I had heard about Curry Day about two weeks ago, when several friends on Facebook sent me invites to the Cook A Pot of Curry event. In those two weeks, I had thought about what tolerance, and being Singaporean, means to me, and decided: I wasn't going to cook curry.

I wasn't trying to be contrarian for the sake of it. Nor was I trying to make an anti-Curry Day statement. I just had three simple reasons.

The first is that I was uncomfortable with the origins of the event, which started as a response to an incident where a PRC family complained about the smell of curry every time their Singaporean Indian neighbour cooked curry. It eventually emerged that the incident happened seven years ago, but by then the curry controversy was already on the boil.

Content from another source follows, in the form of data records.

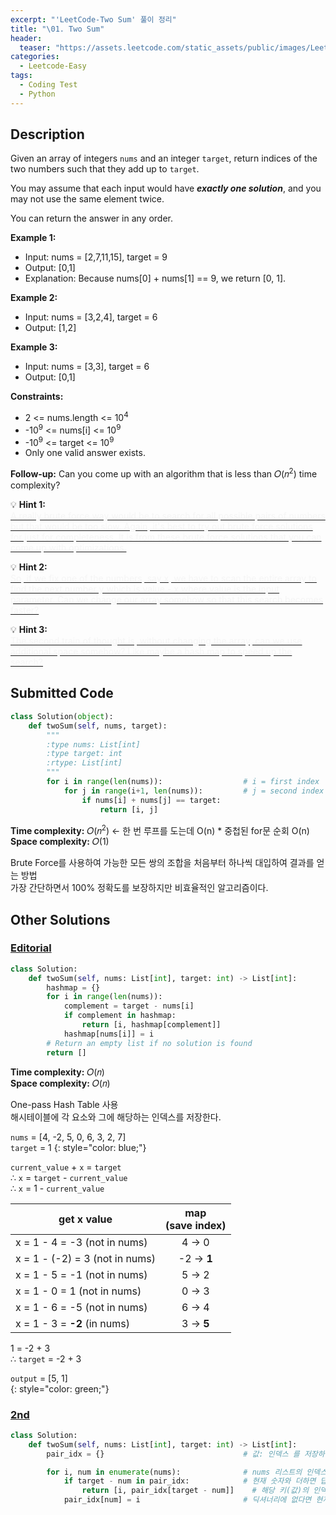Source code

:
 ```yaml
---
excerpt: "'LeetCode-Two Sum' 풀이 정리"
title: "\01. Two Sum"
header:
  teaser: "https://assets.leetcode.com/static_assets/public/images/LeetCode_Sharing.png"
categories:
  - Leetcode-Easy
tags:
  - Coding Test
  - Python
---
```


## <i class="fa-solid fa-file-lines"></i> Description

Given an array of integers `nums` and an integer `target`, return indices of the two numbers such that they add up to `target`.   

You may assume that each input would have ***exactly one solution***, and you may not use the same element twice.    

You can return the answer in any order.

**Example 1:**

- Input: nums = [2,7,11,15], target = 9  
- Output: [0,1]  
- Explanation: Because nums[0] + nums[1] == 9, we return [0, 1].   

**Example 2:**

- Input: nums = [3,2,4], target = 6   
- Output: [1,2]   

**Example 3:**

- Input: nums = [3,3], target = 6    
- Output: [0,1]   

**Constraints:**

- 2 <= nums.length <= 10<sup>4</sup>
- -10<sup>9</sup> <= nums[i] <= 10<sup>9</sup>
- -10<sup>9</sup> <= target <= 10<sup>9</sup>
- Only one valid answer exists.

**Follow-up:** Can you come up with an algorithm that is less than 𝑂(𝑛<sup>2</sup>) time complexity?

💡 **Hint 1:**   
<u><span style="color:#F5F5F5">A really brute force way would be to search for all possible pairs of numbers but that would be too slow. Again, it's best to try out brute force solutions for just for completeness. It is from these brute force solutions that you can come up with optimizations.</span></u>
  
💡 **Hint 2:**   
<u><span style="color:#F5F5F5">So, if we fix one of the numbers, say x, we have to scan the entire array to find the next number y which is value - x where value is the input parameter. Can we change our array somehow so that this search becomes faster?</span></u>

💡 **Hint 3:**   
<u><span style="color:#F5F5F5">The second train of thought is, without changing the array, can we use additional space somehow? Like maybe a hash map to speed up the search?</span></u>


## <i class="fa-solid fa-cloud-arrow-up"></i> Submitted Code

```python
class Solution(object):
    def twoSum(self, nums, target):
        """
        :type nums: List[int]
        :type target: int
        :rtype: List[int]
        """
        for i in range(len(nums)):                  # i = first index
            for j in range(i+1, len(nums)):         # j = second index
                if nums[i] + nums[j] == target:
                    return [i, j]
```
<i class="fa-solid fa-clock"></i> **Time complexity:** 𝑂(𝑛<sup>2</sup>) ← 한 번 루프를 도는데 O(n) \* 중첩된 for문 순회 O(n)   
<i class="fa-solid fa-memory"></i> **Space complexity:** 𝑂(1)    

Brute Force를 사용하여 가능한 모든 쌍의 조합을 처음부터 하나씩 대입하여 결과를 얻는 방법    
가장 간단하면서 100% 정확도를 보장하지만 비효율적인 알고리즘이다.

## <i class="fa-solid fa-flask"></i> Other Solutions

### <a href="https://leetcode.com/problems/two-sum/editorial/" target="_blank">Editorial</a>

```python
class Solution:
    def twoSum(self, nums: List[int], target: int) -> List[int]:
        hashmap = {}
        for i in range(len(nums)):
            complement = target - nums[i]
            if complement in hashmap:
                return [i, hashmap[complement]]
            hashmap[nums[i]] = i
        # Return an empty list if no solution is found
        return []
```
<i class="fa-solid fa-clock"></i> **Time complexity:** 𝑂(𝑛)       
<i class="fa-solid fa-memory"></i> **Space complexity:** 𝑂(𝑛)      

One-pass Hash Table 사용     
해시테이블에 각 요소와 그에 해당하는 인덱스를 저장한다.    

`nums` = [4, -2, 5, 0, 6, 3, 2, 7]   
`target` = 1
{: style="color: blue;"} 

`current_value` + `x` = `target`          
∴ `x` = `target` - `current_value`    
∴ `x` = 1 - `current_value`     

| get x value                    | map<br>(save index) |
|--------------------------------|:-------------------:|
| x = 1 - 4 = -3 (not in nums)   |        4 → 0        |
| x = 1 - (-2) = 3 (not in nums) |        -2 → **1**   |
| x = 1 - 5 = -1 (not in nums)   |        5 → 2        |
| x = 1 - 0 = 1 (not in nums)    |        0 → 3        |
| x = 1 - 6 = -5 (not in nums)   |        6 → 4        |
| x = 1 - 3 = **-2** (in nums)   |        3 → **5**    |

1 = -2 + 3     
∴ `target` = -2 + 3   

`output` = [5, 1]    
{: style="color: green;"}

### <a href="https://leetcode.com/problems/two-sum/solutions/5139921/video-step-by-step-easy-solution/" target="_blank">2nd</a>

```python
class Solution:
    def twoSum(self, nums: List[int], target: int) -> List[int]:
        pair_idx = {}                               # 값: 인덱스 를 저장하는 해시맵

        for i, num in enumerate(nums):              # nums 리스트의 인덱스와 값 가져오기
            if target - num in pair_idx:            # 현재 숫자와 더하면 답이 되는 숫자가 딕셔너리에 있다면
                return [i, pair_idx[target - num]]    # 해당 키(값)의 인덱스 반환
            pair_idx[num] = i                       # 딕셔너리에 없다면 현재 숫자와 인덱스를 딕셔너리에 저장
```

Like many Singaporeans, I was unhappy about the PRC family's alleged requests that the Indian family stopped cooking curry (that's like telling Chinese people not to eat rice). I was also unsure about the agreement that the two families voluntarily settled upon, which was that the Indian family only cooked curry when the PRC family was not at home, and the PRC family had to try curry at least once. In my opinion, that left the Indian family shortchanged, even though they had willingly agreed to it.

But, I was equally unhappy about the Cook a Pot of Curry event as a response. To me, its original event description carried more than a hint of xenophobic undertones, dressed up in nationalistic fervour.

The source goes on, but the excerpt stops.